CADデータを数分で3D化する新ソフトウェア「CADChum」が登場

株式会社クオリスは、CADデータ(IGES / STEP)を3Dデータへ変換する新しいソフトウェア「CADChum」を2026年5月18日(月)に発表しました。

製造業とCG・シミュレーションの分野では、これまでCADデータを3Dデータに変換する際に多くの手間がかかっていました。この「CADChum」は、そのような作業の負担を減らし、クラウドへのアップロードなしで、安全なパソコンの環境で素早くデータ変換ができるように作られています。

CADChumワークフロー

CADChumとは

「CADChum」は、これまで多くの時間が必要だったCADデータ変換を、わずか数分で完了できるソフトウェアです。変換されたデータは、Blender、Maya、Unity、Unreal Engineといったさまざまな3D制作ツールやゲームエンジンと連携できるため、設計したものをすぐに見て確認したり、活用したりすることが簡単になります。

これまでのCADデータは、そのままではリアルタイムで動かすコンテンツや3Dコンテンツの制作には使いにくいことが多く、変換や調整に手間がかかることが問題でした。「CADChum」は、この問題を解決し、設計データがリアルタイムの3Dや見た目の確認にすぐに使える環境を提供します。

CADChum変換プロセス

開発の背景

近年、ものづくりを行う製造業や、ゲームなどのエンターテインメント分野で、CADデータの使い道がどんどん広がっています。特に、次のようなことが求められるようになっています。

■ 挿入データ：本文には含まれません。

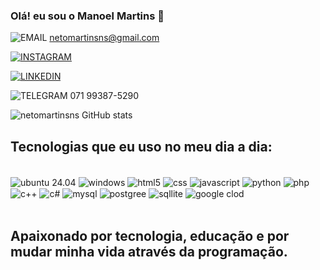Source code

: ### Olá! eu sou o Manoel Martins 👊


![EMAIL](https://img.shields.io/badge/Gmail-D14836?style=for-the-badge&logo=gmail&logoColor=white)  netomartinsns@gmail.com

[![INSTAGRAM](https://img.shields.io/badge/Instagram-E4405F?style=for-the-badge&logo=instagram&logoColor=white)](https://www.instagram.com/astorgatinholaranja/)

[![LINKEDIN](https://img.shields.io/badge/LinkedIn-0077B5?style=for-the-badge&logo=linkedin&logoColor=white)](https://www.linkedin.com/in/manoel-martins-93554b205)

![TELEGRAM](https://img.shields.io/badge/Telegram-2CA5E0?style=for-the-badge&logo=telegram&logoColor=white)  071 99387-5290




![netomartinsns GitHub stats](https://github-readme-stats.vercel.app/api?username=netomartinsns&show_icons=true&theme=radical)



## Tecnologias que eu uso no meu dia a dia:

<div style="display: inline_block"><br/>
   <img align="center" alt="ubuntu 24.04" src="https://img.shields.io/badge/Ubuntu-E95420?style=for-the-badge&logo=ubuntu&logoColor=white" />
   <img align="center" alt="windows" src="https://img.shields.io/badge/Windows-0078D6?style=for-the-badge&logo=windows&logoColor=white" />
   <img align="center" alt="html5" src="https://img.shields.io/badge/HTML5-E34F26?style=for-the-badge&logo=html5&logoColor=white" />
   <img align="center" alt="css" src="https://img.shields.io/badge/CSS3-1572B6?style=for-the-badge&logo=css3&logoColor=white" />
   <img align="center" alt="javascript" src="https://img.shields.io/badge/JavaScript-323330?style=for-the-badge&logo=javascript&logoColor=F7DF1E" />
   <img align="center" alt="python" src="https://img.shields.io/badge/Python-14354C?style=for-the-badge&logo=python&logoColor=white" />
   <img align="center" alt="php" src="https://img.shields.io/badge/PHP-777BB4?style=for-the-badge&logo=php&logoColor=white" />
   <img align="center" alt="c++" src="https://img.shields.io/badge/C%2B%2B-00599C?style=for-the-badge&logo=c%2B%2B&logoColor=white" />
   <img align="center" alt="c#" src="https://img.shields.io/badge/C%23-239120?style=for-the-badge&logo=c-sharp&logoColor=white" />
   <img align="center" alt="mysql" src="https://img.shields.io/badge/MySQL-00000F?style=for-the-badge&logo=mysql&logoColor=white" />
   <img align="center" alt="postgree" src="https://img.shields.io/badge/PostgreSQL-316192?style=for-the-badge&logo=postgresql&logoColor=white" />
   <img align="center" alt="sqllite" src="https://img.shields.io/badge/SQLite-07405E?style=for-the-badge&logo=sqlite&logoColor=white" />
   <img align="center" alt="google clod" src="https://img.shields.io/badge/Google_Cloud-4285F4?style=for-the-badge&logo=google-cloud&logoColor=white" />
    
</div><br/>


## Apaixonado por tecnologia, educação e por mudar minha vida através da programação.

  • ゲームエンジンを使ったリアルタイムでの見た目の確認

  • 製品のレビューや発表会での3Dデータの活用

  • デジタルツイン(現実世界を仮想空間に再現したもの)やシミュレーションへの応用

しかし、CADデータと3Dデータでは形や作りが違うため、変換や調整が大きな課題でした。「CADChum」はこれらの課題を解決し、「CADデータをすぐに使える3Dへ」という考えのもとで開発されました。

主な特徴

「CADChum」には、次のような特徴があります。

  • ワンクリックでCADデータから3Dデータへの変換が可能

  • 大きなCADデータを軽くして、リアルタイムで表示するのに最適な形にする

  • 高品質なテッセレーション(多角形への分割)により、なめらかなメッシュ(網目状の形)を作る

  • 角度や誤差の調整によって、変換の精度を細かく設定できる

  • BlenderやMayaといった3D制作ツールやゲームエンジンとスムーズに連携する

対応ツール

「CADChum」は、主要な3D制作ツールやゲームエンジンに対応しています。

  • Blender

  • Maya

  • Unity

  • Unreal Engine

BlenderでのCADChum

MayaでのCADChum

UnityでのCADChum

Unreal EngineでのCADChum

製品の構成

「CADChum」は以下の要素で構成されています。

  • CADChum Core(変換の心臓部)

  • CADChum Console(まとめて変換するツール)

  • 各種プラグイン

    • Blender Add-on

    • Maya Plugin

    • Unity Plugin

    • Unreal Engine Plugin

利用シーン

このソフトウェアは、さまざまな場面で役立ちます。

  • 製造業での製品を魅力的に見せるためのビジュアライズ

  • 製造業でのXR(VR/AR/MR)コンテンツ制作

  • 建築分野でのリアルタイムでの見た目の確認

  • ゲームエンジンを使ったデジタルツインの構築

  • 展示会やプレゼンテーション向けの3Dコンテンツ制作

  • CADデータの軽量化・最適化

無料評価版について

現在、無料評価版が公開されており、以下のURLからダウンロードできます。

今後の展開

株式会社クオリスは、これからもリアルタイム3Dやデジタルツインの分野への対応をさらに強化し、CADデータの活用をより効率的にすることを目指していくとのことです。